Dos livros já disponíveis para venda, dois fogem à estrita observância dessas regras. João Batista de Andrade – Alguma Solidão e Muitas Histórias, de Maria do Rosário Caetano, parte de um inédito livro de memórias do cineasta, devidamente revisado e atualizado pela jornalista a partir de novas entrevistas. Trata-se de um perfil amplamente dominado pela atividade política, que com freqüência determinou as escolhas artísticas do realizador.
João Batista expõe-se com rara lucidez nas quatrocentas e poucas páginas do livro. Faz um auto-exame aguçado de sua carreira e personalidade, não hesitando em confessar dilemas pessoais, lances de ingenuidade política e dúvidas que continuam a persegui-lo após mais de quatro décadas de cinema e militância em partidos políticos, organizações clandestinas e associações de classe. Choques como a perda de referências após o golpe de 1964, a morte do amigo e colaborador Vladimir Herzog, a recusa à opção pela luta armada, os embates com a censura e os conflitos com colegas de profissão o conduziram a um isolamento que ele reconhece sem meias-palavras, mas com certa tristeza. João Batista não escamoteia alguma vaidade ao falar de sua obra cinematográfica, mas tampouco doura a pílula de um trajeto pessoal difícil e acidentado.
Sente-se falta, aqui e ali, de um maior detalhamento de seu trabalho com as imagens, especialmente no que diz respeito aos seminais documentários Liberdade de Imprensa e Wilsinho Galiléia. Em compensação, a leitura fornece chaves importantes para compreender o diálogo entre ficção e documentário que perpassa e engrandece sua obra, uma das mais injustamente excluídas das reflexões sobre o cinema brasileiro moderno. De alguma maneira, o livro repõe esses valores com perspicácia e honestidade.
O outro volume que escapa ao espírito da coleção é Carlos Reichenbach – O Cinema como Razão de Viver, de Marcelo Lyra. Não há a menor dúvida de que as histórias de Carlão são irresistíveis: os artifícios para contestar a linguagem bem-comportada no início da carreira, atitudes como a de liderar uma sublevação contra o produtor do filme e expulsá-lo do set, a prática da escassez como “minha escola de cinema”. Além disso, ele talvez seja o melhor analista de sua própria obra, construída à base de cinefilia obsessiva, citações galopantes e, ao mesmo tempo, uma busca incansável pela originalidade. Em suma, Carlão é fascinante em qualquer mídia.

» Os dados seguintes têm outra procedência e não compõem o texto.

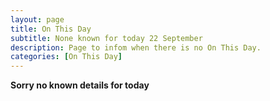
 ```yaml
---
layout: page
title: On This Day
subtitle: None known for today 22 September
description: Page to infom when there is no On This Day.
categories: [On This Day]
---
```


**Sorry no known details for today**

Mas a delícia de rever sua filmografia é aqui conspurcada por um texto negligente, onde às freqüentes falhas de revisão se somam erros grotescos de português, grafias e datas equivocadas etc. A estrutura do livro também acarreta repetições, idas e vindas que não ajudam o leitor a perceber a inteireza da obra, além de um excessivo espaço dedicado à admiração que o jornalista nutre pelo cineasta.
Esse tipo de problema chama a atenção dos editores para a necessidade de um maior cuidado na finalização dos textos, para que não destoem do capricho que marca os demais aspectos da coleção.
Para o segundo semestre, aguarda-se o lançamento dos perfis de Fernando Meirelles, Carla Camurati, Jorge Bodanzky, Carlos Coimbra, Guilherme de Almeida Prado, Helvécio Ratton e Reginaldo Farias, entre outros.